I want to know how it will work. Will it be one of those things he sits inside like a bad guy in a video game? Or can he control it from a secret underground lair? Maybe, while it's being created, the building will be struck by lightning and it will take on a life of its own. It'll be like Johnny 5 from Short Circuit, except with a huge, Vitiligo-riddled robo-dong.
That sounds like something he told somebody he wanted to do after he had a terrible crying fit over something.
INT. MICHAEL'S LIVING ROOM - NIGHT
MICHAEL sits on a couch, arms folded, crying.

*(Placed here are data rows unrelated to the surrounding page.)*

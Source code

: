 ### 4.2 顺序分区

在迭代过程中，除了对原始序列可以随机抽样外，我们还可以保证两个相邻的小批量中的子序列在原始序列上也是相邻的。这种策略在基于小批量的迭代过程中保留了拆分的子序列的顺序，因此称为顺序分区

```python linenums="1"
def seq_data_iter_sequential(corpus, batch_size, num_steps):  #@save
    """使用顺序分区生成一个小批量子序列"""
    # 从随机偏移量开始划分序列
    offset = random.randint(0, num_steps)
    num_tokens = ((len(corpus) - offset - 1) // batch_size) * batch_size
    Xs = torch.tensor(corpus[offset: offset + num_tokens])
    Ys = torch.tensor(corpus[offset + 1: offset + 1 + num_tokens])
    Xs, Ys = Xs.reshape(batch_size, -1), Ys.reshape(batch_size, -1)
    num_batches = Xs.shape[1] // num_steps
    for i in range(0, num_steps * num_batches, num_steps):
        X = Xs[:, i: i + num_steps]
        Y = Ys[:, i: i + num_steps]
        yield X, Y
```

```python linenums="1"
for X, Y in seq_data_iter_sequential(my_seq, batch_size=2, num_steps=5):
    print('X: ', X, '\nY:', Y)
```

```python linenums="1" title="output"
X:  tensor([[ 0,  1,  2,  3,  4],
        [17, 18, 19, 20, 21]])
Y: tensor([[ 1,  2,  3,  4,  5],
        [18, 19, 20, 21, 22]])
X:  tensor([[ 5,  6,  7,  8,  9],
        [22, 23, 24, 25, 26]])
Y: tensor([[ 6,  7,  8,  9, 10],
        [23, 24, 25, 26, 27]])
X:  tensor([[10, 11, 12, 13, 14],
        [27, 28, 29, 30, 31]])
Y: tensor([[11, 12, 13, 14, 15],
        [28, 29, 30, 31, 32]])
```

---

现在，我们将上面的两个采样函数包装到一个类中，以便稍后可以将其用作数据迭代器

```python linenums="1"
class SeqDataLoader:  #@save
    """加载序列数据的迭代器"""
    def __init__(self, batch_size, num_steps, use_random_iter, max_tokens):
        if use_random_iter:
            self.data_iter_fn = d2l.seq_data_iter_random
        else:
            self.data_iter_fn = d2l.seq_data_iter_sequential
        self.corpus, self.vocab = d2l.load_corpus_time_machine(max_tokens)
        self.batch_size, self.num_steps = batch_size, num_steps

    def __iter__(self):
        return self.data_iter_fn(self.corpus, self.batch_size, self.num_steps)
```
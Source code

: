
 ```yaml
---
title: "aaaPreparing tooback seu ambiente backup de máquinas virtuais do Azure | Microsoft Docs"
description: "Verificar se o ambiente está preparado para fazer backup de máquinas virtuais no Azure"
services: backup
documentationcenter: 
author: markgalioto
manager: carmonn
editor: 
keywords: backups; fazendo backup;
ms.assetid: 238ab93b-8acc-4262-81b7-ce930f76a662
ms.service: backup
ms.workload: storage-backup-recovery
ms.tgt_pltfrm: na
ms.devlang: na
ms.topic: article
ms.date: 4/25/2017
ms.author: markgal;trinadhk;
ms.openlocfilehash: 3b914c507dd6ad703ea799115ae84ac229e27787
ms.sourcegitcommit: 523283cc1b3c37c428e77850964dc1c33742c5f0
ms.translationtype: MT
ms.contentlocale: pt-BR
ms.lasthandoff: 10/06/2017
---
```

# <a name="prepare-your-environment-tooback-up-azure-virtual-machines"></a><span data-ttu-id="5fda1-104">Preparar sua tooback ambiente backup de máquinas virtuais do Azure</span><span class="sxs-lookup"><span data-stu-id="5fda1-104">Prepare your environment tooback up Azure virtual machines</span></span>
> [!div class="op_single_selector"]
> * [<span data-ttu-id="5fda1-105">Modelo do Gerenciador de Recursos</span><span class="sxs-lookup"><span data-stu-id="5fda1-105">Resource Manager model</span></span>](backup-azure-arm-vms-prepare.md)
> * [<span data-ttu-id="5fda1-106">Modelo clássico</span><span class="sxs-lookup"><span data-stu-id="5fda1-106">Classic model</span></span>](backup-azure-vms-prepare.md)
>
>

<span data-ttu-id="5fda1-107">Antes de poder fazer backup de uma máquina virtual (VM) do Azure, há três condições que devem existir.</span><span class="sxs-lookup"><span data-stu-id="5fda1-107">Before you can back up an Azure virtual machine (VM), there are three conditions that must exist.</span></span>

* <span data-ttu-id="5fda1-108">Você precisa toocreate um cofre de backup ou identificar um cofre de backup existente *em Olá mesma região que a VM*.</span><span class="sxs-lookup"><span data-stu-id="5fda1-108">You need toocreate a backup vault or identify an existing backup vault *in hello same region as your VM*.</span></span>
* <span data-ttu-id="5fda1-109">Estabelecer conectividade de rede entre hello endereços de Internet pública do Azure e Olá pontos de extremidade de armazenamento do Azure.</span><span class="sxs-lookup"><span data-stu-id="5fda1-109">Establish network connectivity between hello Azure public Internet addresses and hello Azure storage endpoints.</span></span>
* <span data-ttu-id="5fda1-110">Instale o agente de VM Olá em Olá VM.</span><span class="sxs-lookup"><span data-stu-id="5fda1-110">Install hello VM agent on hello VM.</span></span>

His agent, HARVEY, stands pleading with Michael.
Michael, I'm sorry that we had to turn off
your XBox, but you had been playing for 30
straight hours. Please stop crying.
MICHAEL
But I wanted to keep playing XBox.
HARVEY
Your children were worried about you.
MICHAEL
Children? I don't have any children.
I made new friends using my penis and
magic!
HARVEY
Okay. Well, whatever. Just stop crying.
What can I do to make you stop crying?
Do you want something?
MICHAEL
Yes.
HARVEY
What do you want, Michael? You want me
to shape Elephant Man's bones into tiny
dinosaurs for you again?
MICHAEL
No! I want...I want...a giant robot.
HARVEY
A giant robot? We can do that.
Harvey picks up his phone.
(into phone)
Get me a giant robot. I don't know.
Japan probably makes them. They love
that shit.
He hangs up.
Wait. I want a giant robot of me.
Yeah. And...and...and...
HARVEY
Of you? People can't be robots, Michael.
Only robots can be robots.
MICHAEL
And it has to shoot lasers. Yeah.
HARVEY
Fine. You want a giant Michael Jackson
robot that shoots lasers. And then
you'll stop crying?
MICHAEL
Maybe.
HARVEY
Where do you want me to put it?
Neverland Ranch right between the
pirate ship made of graham crackers and
the tree shaped like Emmanuel Lewis?
MICHAEL
(yelling)
NO!
HARVEY
Well, you're out of room, Michael.
Where do you want it?
MICHAEL
(still yelling)
I WANT IT TO ROAM THE LAS VEGAS DESERT!
Harvey
Of course you do.
MICHAEL
(still yelling)
AND THEN I WANT TO BUY LAS VEGAS AND
HAVE ALL THE SLOT MACHINES GIVE OUT FREE
COTTON CANDY! AND THEN...AND THEN...
Harvey
One thing at a time, Michael. One thing
at a...
Harvey looks over at the couch. Michael is curled up, asleep, clutching Richard Pryor's corpse.
(softly)
...time. Goodnight, sweet prince.
I'm not going to make any pedophile jokes, though. Those are hacky and overdone. Plus, he hasn't ever been convicted of those crimes, so it wouldn't be fair. This is absolutely true, though. When asked why he decided to build this contraption, Michael responded that he had been trying for years to find a way to rape that adorable Bob's Big Boy.